Yes, we have revised it.
(8) Line 248-250/Figure 2F. Clonal analyses are great, but I think single channels should be shown in black and white. Also, a version without the white dashed line should be shown, to clearly see the differences between wt and ham-mutant cells.
Now single channel images from the green and red images are presented in Supplementary Figures. This particular one is in Supplementary Figure 3B.
(9) Line 490. The Toll-9 phenotype was identified on the sterility effect/lack-of-spermphenotype alone, and it was deduced, that this suggests connection defects. By showing the right focus plane in Fig S8B (lower right), it should be easy to directly show whether there is a connection defect or not.
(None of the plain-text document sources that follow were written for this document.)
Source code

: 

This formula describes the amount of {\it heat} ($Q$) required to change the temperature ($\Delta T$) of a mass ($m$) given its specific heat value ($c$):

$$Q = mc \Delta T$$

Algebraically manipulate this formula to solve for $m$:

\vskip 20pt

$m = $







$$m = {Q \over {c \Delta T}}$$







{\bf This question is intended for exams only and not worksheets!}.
Also, one would expect clearer testis-shaping defects, like in ham-mutants, as a loss of connection should also affect myotube migration to shape the testis. This is just a minor point, as it only affects supplementary data with no larger impact on the overall findings, even if Toll-9 is shown not to have a defect, after all.
We find that scoring defects at the junction site at the adult stage is difficult and may not be always accurate. Instead, we score the presence of sperms in the SV, which indirectly but firmly suggests successful connection between the TE and SV. We have now included a quantification graph, showing the penetrance of the phentoype in the new Supplementary Fig.14C. There were indeed morphological defects of TE in Toll-9 RNAi animals. We now included the image and quantification in the new Supplementary Fig.14B.